## [Work task]
From the line bearing "## 🧑‍💻 Author" down to the final line of the records below, give every line again exactly and add nothing.

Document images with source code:
···

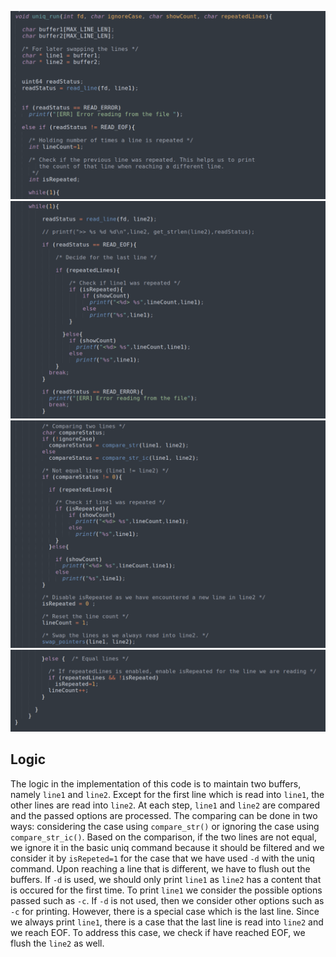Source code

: ![file1](https://github.com/gkiarashv/xv6/blob/main/images/unqlogic1.png)
![file1](https://github.com/gkiarashv/xv6/blob/main/images/unqlogic2.png)
![file1](https://github.com/gkiarashv/xv6/blob/main/images/unqlogic3.png)
![file1](https://github.com/gkiarashv/xv6/blob/main/images/unqlogic4.png)


## Logic
The logic in the implementation of this code is to maintain two buffers, namely `line1` and `line2`. Except for the first line which is read into `line1`, the other lines
are read into `line2`. At each step, `line1` and `line2` are compared and the passed options are processed. The comparing can be done in two ways: considering the case using `compare_str()` or ignoring the case using `compare_str_ic()`. Based on the comparison, if the two lines are not equal, we ignore it in the basic uniq command because it should be filtered and we consider it by `isRepeted=1` for the case that we have used `-d` with the uniq command. Upon reaching a line that is different, we have to flush out the buffers. If `-d` is used, we should only print `line1` as `line2` has a content that is occured for the first time. To print `line1` we consider the possible options passed such as `-c`. If `-d` is not used, then we consider other options such as `-c` for printing. However, there is a special case which is the last line. Since we always print `line1`, there is a case that the last line is read into `line2` and we reach EOF. To address this case, we check if have reached EOF, we flush the `line2` as well.



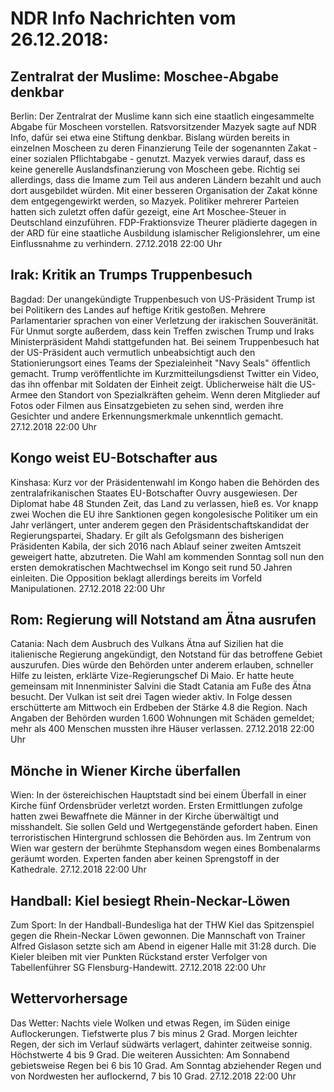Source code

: # NDR Info Nachrichten vom 26.12.2018:


## Zentralrat der Muslime: Moschee-Abgabe denkbar
Berlin: Der Zentralrat der Muslime kann sich eine staatlich eingesammelte Abgabe für Moscheen vorstellen. Ratsvorsitzender Mazyek sagte auf NDR Info, dafür sei etwa eine Stiftung denkbar. Bislang würden bereits in einzelnen Moscheen zu deren Finanzierung Teile der sogenannten Zakat - einer sozialen Pflichtabgabe - genutzt. Mazyek verwies darauf, dass es keine generelle Auslandsfinanzierung von Moscheen gebe. Richtig sei allerdings, dass die Imame zum Teil aus anderen Ländern bezahlt und auch dort ausgebildet würden. Mit einer besseren Organisation der Zakat könne dem entgegengewirkt werden, so Mazyek. Politiker mehrerer Parteien hatten sich zuletzt offen dafür gezeigt, eine Art Moschee-Steuer in Deutschland einzuführen. FDP-Fraktionsvize Theurer plädierte dagegen in der ARD für eine staatliche Ausbildung islamischer Religionslehrer, um eine Einflussnahme zu verhindern. 27.12.2018 22:00 Uhr 

## Irak: Kritik an Trumps Truppenbesuch
Bagdad: Der unangekündigte Truppenbesuch von US-Präsident Trump ist bei Politikern des Landes auf heftige Kritik gestoßen. Mehrere Parlamentarier sprachen von einer Verletzung der irakischen Souveränität. Für Unmut sorgte außerdem, dass kein Treffen zwischen Trump und Iraks Ministerpräsident Mahdi stattgefunden hat. Bei seinem Truppenbesuch hat der US-Präsident auch vermutlich unbeabsichtigt auch den Stationierungsort eines Teams der Spezialeinheit "Navy Seals" öffentlich gemacht. Trump veröffentlichte im Kurzmitteilungsdienst Twitter ein Video, das ihn offenbar mit Soldaten der Einheit zeigt. Üblicherweise hält die US-Armee den Standort von Spezialkräften geheim. Wenn deren Mitglieder auf Fotos oder Filmen aus Einsatzgebieten zu sehen sind, werden ihre Gesichter und andere Erkennungsmerkmale unkenntlich gemacht. 27.12.2018 22:00 Uhr 

## Kongo weist EU-Botschafter aus
Kinshasa: 	Kurz vor der Präsidentenwahl im Kongo haben die Behörden des zentralafrikanischen Staates EU-Botschafter Ouvry ausgewiesen. Der Diplomat habe 48 Stunden Zeit, das Land zu verlassen, hieß es. Vor knapp zwei Wochen die EU ihre Sanktionen gegen kongolesische Politiker um ein Jahr verlängert, unter anderem gegen den Präsidentschaftskandidat der Regierungspartei, Shadary. Er gilt als Gefolgsmann des bisherigen Präsidenten Kabila, der sich 2016 nach Ablauf seiner zweiten Amtszeit geweigert hatte, abzutreten. Die Wahl am kommenden Sonntag soll nun den ersten demokratischen Machtwechsel im Kongo seit rund 50 Jahren einleiten. Die Opposition beklagt allerdings bereits im Vorfeld Manipulationen. 27.12.2018 22:00 Uhr 

## Rom: Regierung will Notstand am Ätna ausrufen
Catania: Nach dem Ausbruch des Vulkans Ätna auf Sizilien hat die italienische Regierung angekündigt, den Notstand für das betroffene Gebiet auszurufen. Dies würde den Behörden unter anderem erlauben, schneller Hilfe zu leisten, erklärte Vize-Regierungschef Di Maio. Er hatte heute gemeinsam mit Innenminister Salvini die Stadt Catania am Fuße des Ätna besucht. Der Vulkan ist seit drei Tagen wieder aktiv. In Folge dessen erschütterte am Mittwoch ein Erdbeben der Stärke 4.8 die Region. Nach Angaben der Behörden wurden 1.600 Wohnungen mit Schäden gemeldet; mehr als 400 Menschen mussten ihre Häuser verlassen. 27.12.2018 22:00 Uhr 

## Mönche in Wiener Kirche überfallen
Wien: In der östereichischen Hauptstadt sind bei einem Überfall in einer Kirche fünf Ordensbrüder verletzt worden. Ersten Ermittlungen zufolge hatten zwei Bewaffnete die Männer in der Kirche überwältigt und misshandelt. Sie sollen Geld und Wertgegenstände gefordert haben. Einen terroristischen Hintergrund schlossen die Behörden aus. Im Zentrum von Wien war gestern der berühmte Stephansdom wegen eines Bombenalarms geräumt worden. Experten fanden aber keinen Sprengstoff in der Kathedrale. 27.12.2018 22:00 Uhr 

## Handball: Kiel besiegt Rhein-Neckar-Löwen
Zum Sport: In der Handball-Bundesliga hat der THW Kiel das Spitzenspiel gegen die Rhein-Neckar Löwen gewonnen. Die Mannschaft von Trainer Alfred Gislason setzte sich am Abend in eigener Halle mit 31:28 durch. Die Kieler bleiben mit vier Punkten Rückstand erster Verfolger von Tabellenführer SG Flensburg-Handewitt. 27.12.2018 22:00 Uhr 

## Wettervorhersage
Das Wetter:
Nachts viele Wolken und etwas Regen, im Süden einige Auflockerungen. Tiefstwerte plus 7 bis minus 2 Grad. Morgen leichter Regen, der sich im Verlauf südwärts verlagert, dahinter zeitweise sonnig. Höchstwerte 4 bis 9 Grad. Die weiteren Aussichten: Am Sonnabend gebietsweise Regen bei 6 bis 10 Grad. Am Sonntag abziehender Regen und von Nordwesten her auflockernd, 7 bis 10 Grad. 27.12.2018 22:00 Uhr 
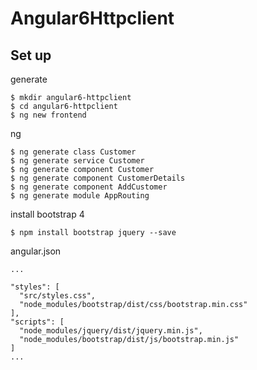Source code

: # Angular6Httpclient

## Set up

generate

    $ mkdir angular6-httpclient
    $ cd angular6-httpclient
    $ ng new frontend

ng

    $ ng generate class Customer
    $ ng generate service Customer
    $ ng generate component Customer
    $ ng generate component CustomerDetails
    $ ng generate component AddCustomer
    $ ng generate module AppRouting

install bootstrap 4

    $ npm install bootstrap jquery --save

angular.json

    ...
     
    "styles": [
      "src/styles.css",
      "node_modules/bootstrap/dist/css/bootstrap.min.css"
    ],
    "scripts": [
      "node_modules/jquery/dist/jquery.min.js",
      "node_modules/bootstrap/dist/js/bootstrap.min.js"
    ]
    ...
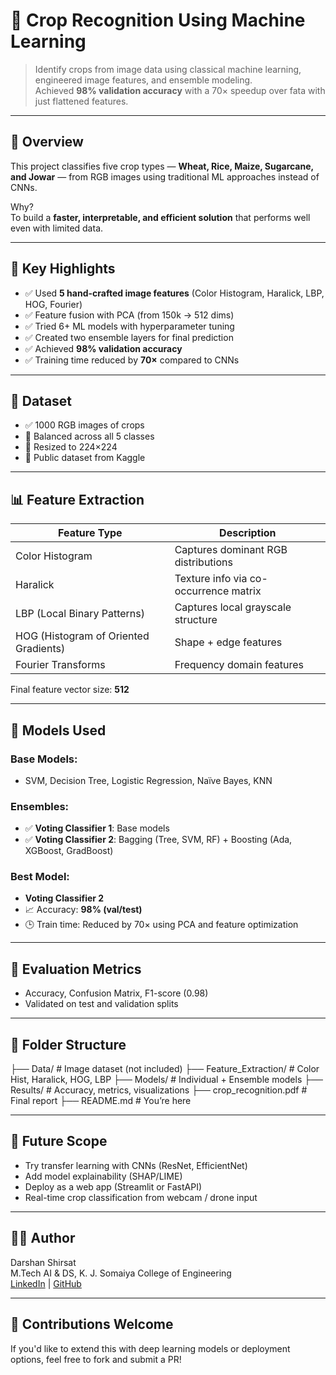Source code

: # 🌾 Crop Recognition Using Machine Learning

> Identify crops from image data using classical machine learning, engineered image features, and ensemble modeling.  
> Achieved **98% validation accuracy** with a 70× speedup over fata with just flattened features.

---

## 📌 Overview

This project classifies five crop types — **Wheat, Rice, Maize, Sugarcane, and Jowar** — from RGB images using traditional ML approaches instead of CNNs.

Why?  
To build a **faster, interpretable, and efficient solution** that performs well even with limited data.

---

## 🧠 Key Highlights

- ✅ Used **5 hand-crafted image features** (Color Histogram, Haralick, LBP, HOG, Fourier)
- ✅ Feature fusion with PCA (from 150k → 512 dims)
- ✅ Tried 6+ ML models with hyperparameter tuning
- ✅ Created two ensemble layers for final prediction
- ✅ Achieved **98% validation accuracy**
- ✅ Training time reduced by **70×** compared to CNNs

---

## 📂 Dataset

- ✅ 1000 RGB images of crops  
- 🔄 Balanced across all 5 classes  
- 📐 Resized to 224×224  
- 📁 Public dataset from Kaggle

---

## 📊 Feature Extraction

| Feature Type       | Description                          |
|--------------------|--------------------------------------|
| Color Histogram    | Captures dominant RGB distributions |
| Haralick           | Texture info via co-occurrence matrix |
| LBP (Local Binary Patterns) | Captures local grayscale structure |
| HOG (Histogram of Oriented Gradients) | Shape + edge features |
| Fourier Transforms | Frequency domain features |

Final feature vector size: **512**

---

## 🧠 Models Used

### Base Models:
- SVM, Decision Tree, Logistic Regression, Naïve Bayes, KNN

### Ensembles:
- ✅ **Voting Classifier 1**: Base models  
- ✅ **Voting Classifier 2**: Bagging (Tree, SVM, RF) + Boosting (Ada, XGBoost, GradBoost)

### Best Model:
- **Voting Classifier 2**  
- 📈 Accuracy: **98% (val/test)**  
- 🕒 Train time: Reduced by 70× using PCA and feature optimization

---

## 🧪 Evaluation Metrics

- Accuracy, Confusion Matrix, F1-score (0.98)
- Validated on test and validation splits

---

## 📁 Folder Structure

├── Data/ # Image dataset (not included)
├── Feature_Extraction/ # Color Hist, Haralick, HOG, LBP
├── Models/ # Individual + Ensemble models
├── Results/ # Accuracy, metrics, visualizations
├── crop_recognition.pdf # Final report
├── README.md # You’re here


---

## 🚀 Future Scope

- Try transfer learning with CNNs (ResNet, EfficientNet)
- Add model explainability (SHAP/LIME)
- Deploy as a web app (Streamlit or FastAPI)
- Real-time crop classification from webcam / drone input

---

## 🧑‍💻 Author

Darshan Shirsat  
M.Tech AI & DS, K. J. Somaiya College of Engineering  
[LinkedIn](https://linkedin.com/in/darshan-shirsat) | [GitHub](https://github.com/dss-28)

---

## 📣 Contributions Welcome

If you'd like to extend this with deep learning models or deployment options, feel free to fork and submit a PR!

···

## [Answer area]
## 🧑‍💻 Author

Darshan Shirsat  
M.Tech AI & DS, K. J. Somaiya College of Engineering  
[LinkedIn](https://linkedin.com/in/darshan-shirsat) | [GitHub](https://github.com/dss-28)

---

## 📣 Contributions Welcome

If you'd like to extend this with deep learning models or deployment options, feel free to fork and submit a PR!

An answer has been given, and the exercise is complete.